The anticancer therapy of doxorubicin (Dox) has been limited by its acute and chronic cardiotoxicity. In addition to a causative role of oxidative stress, autophagy appears to play an important role in the regulation of Dox-induced cardiotoxicity. However, the underlying mechanisms remain unclear. Accordingly, we explored a role of nuclear factor erythroid-2 related factor 2 (Nrf2) in Dox-induced cardiomyopathy with a focus on myocardial oxidative stress and autophagic activity. In wild type (WT) mice, a single intraperitoneal injection of 25 mg/kg Dox rapidly induced cardiomyocyte necrosis and cardiac dysfunction, which were associated with oxidative stress, impaired autophagy, and accumulated polyubiquitinated protein aggregates.

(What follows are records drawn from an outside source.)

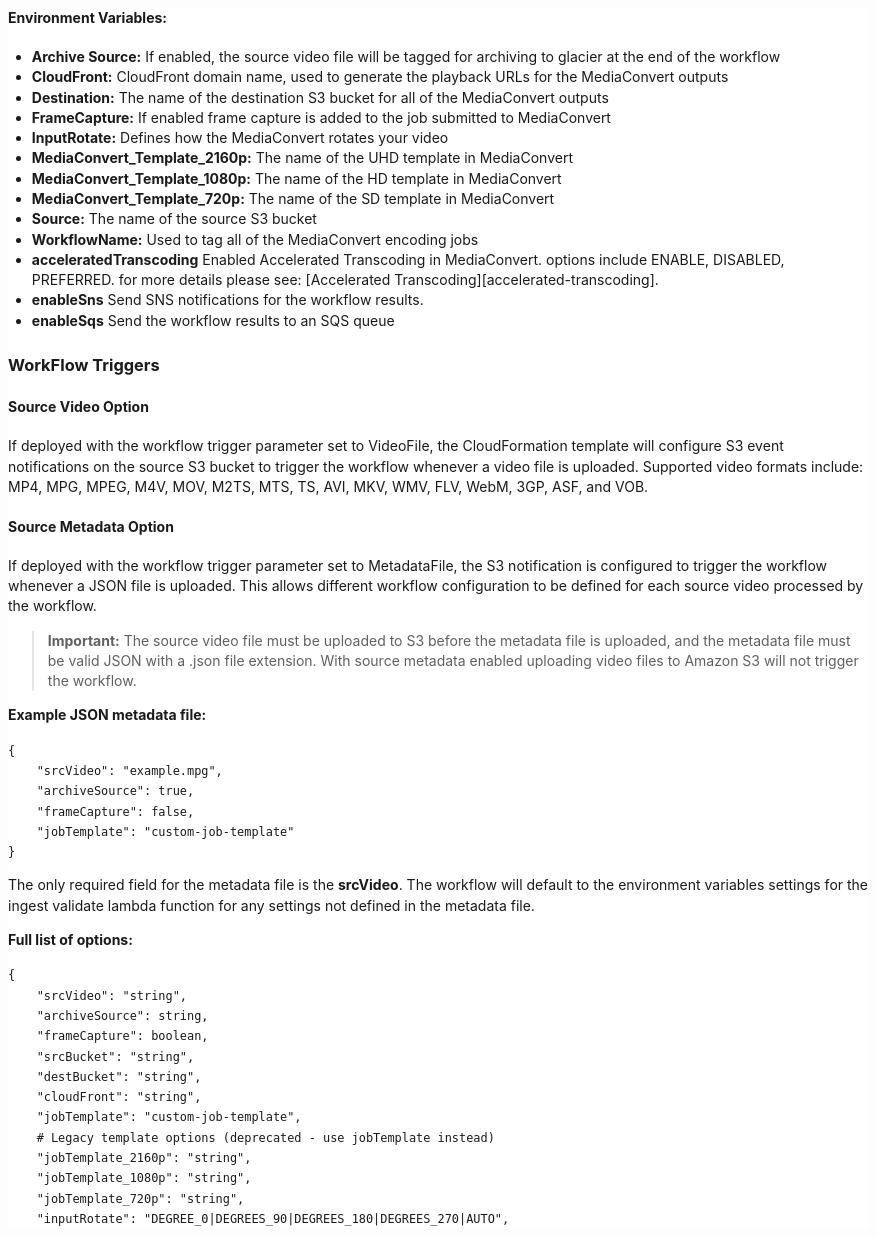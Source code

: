 #### Environment Variables:
* **Archive Source:**	If enabled, the source video file will be tagged for archiving to glacier at 
  the end of the workflow
* **CloudFront:**	CloudFront domain name, used to generate the playback URLs for the MediaConvert 
  outputs
* **Destination:**	The name of the destination S3 bucket for all of the MediaConvert outputs
* **FrameCapture:**	If enabled frame capture is added to the job submitted to MediaConvert
* **InputRotate:**	Defines how the MediaConvert rotates your video
* **MediaConvert_Template_2160p:**	The name of the UHD template in MediaConvert
* **MediaConvert_Template_1080p:**	The name of the HD template in MediaConvert
* **MediaConvert_Template_720p:**	The name of the SD template in MediaConvert
* **Source:**	The name of the source S3 bucket
* **WorkflowName:**	Used to tag all of the MediaConvert encoding jobs
* **acceleratedTranscoding** Enabled Accelerated Transcoding in MediaConvert. options include
  ENABLE, DISABLED, PREFERRED. for more details please see:
  [Accelerated Transcoding][accelerated-transcoding].
* **enableSns** Send SNS notifications for the workflow results.
* **enableSqs** Send the workflow results to an SQS queue

### WorkFlow Triggers

#### Source Video Option
If deployed with the workflow trigger parameter set to VideoFile, the CloudFormation template will
configure S3 event notifications on the source S3 bucket to trigger the workflow whenever a video
file is uploaded. Supported video formats include: MP4, MPG, MPEG, M4V, MOV, M2TS, MTS, TS, AVI, 
MKV, WMV, FLV, WebM, 3GP, ASF, and VOB.

#### Source Metadata Option
If deployed with the workflow trigger parameter set to MetadataFile, the S3 notification is
configured to trigger the workflow whenever a JSON file is uploaded. This allows different workflow
configuration to be defined for each source video processed by the workflow.

> **Important:** The source video file must be uploaded to S3 before the metadata file is uploaded,
and the metadata file must be valid JSON with a .json file extension. With source metadata enabled
uploading video files to Amazon S3 will not trigger the workflow.

**Example JSON metadata file:**
```
{
    "srcVideo": "example.mpg",
    "archiveSource": true,
    "frameCapture": false,
    "jobTemplate": "custom-job-template"
}
```

The only required field for the metadata file is the **srcVideo**. The workflow will default to the
environment variables settings for the ingest validate lambda function for any settings not defined
in the metadata file.

**Full list of options:**
```
{
    "srcVideo": "string",
    "archiveSource": string,
    "frameCapture": boolean,
    "srcBucket": "string",
    "destBucket": "string",
    "cloudFront": "string",
    "jobTemplate": "custom-job-template",
    # Legacy template options (deprecated - use jobTemplate instead)
    "jobTemplate_2160p": "string",
    "jobTemplate_1080p": "string", 
    "jobTemplate_720p": "string",
    "inputRotate": "DEGREE_0|DEGREES_90|DEGREES_180|DEGREES_270|AUTO",
```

However, these Dox-induced adverse effects were exaggerated in Nrf2 knockout (Nrf2−/−) mice. In cultured cardiomyocytes, overexpression of Nrf2 increased the steady levels of LC3-II, ameliorated Dox-induced impairment of autophagic flux and accumulation of ubiquitinated protein aggregates, and suppressed Dox-induced cytotoxicity, whereas knockdown of Nrf2 exerted opposite effects. Moreover, the exaggerated adverse effects in Dox-intoxicated Nrf2 depleted cardiomyocytes were dramatically attenuated by forced activation of autophagy via overexpression of autophagy related gene 5 (Atg5). Thus, these results suggest that Nrf2 is likely an endogenous suppressor of Dox-induced cardiotoxicity by controlling both oxidative stress and autophagy in the heart.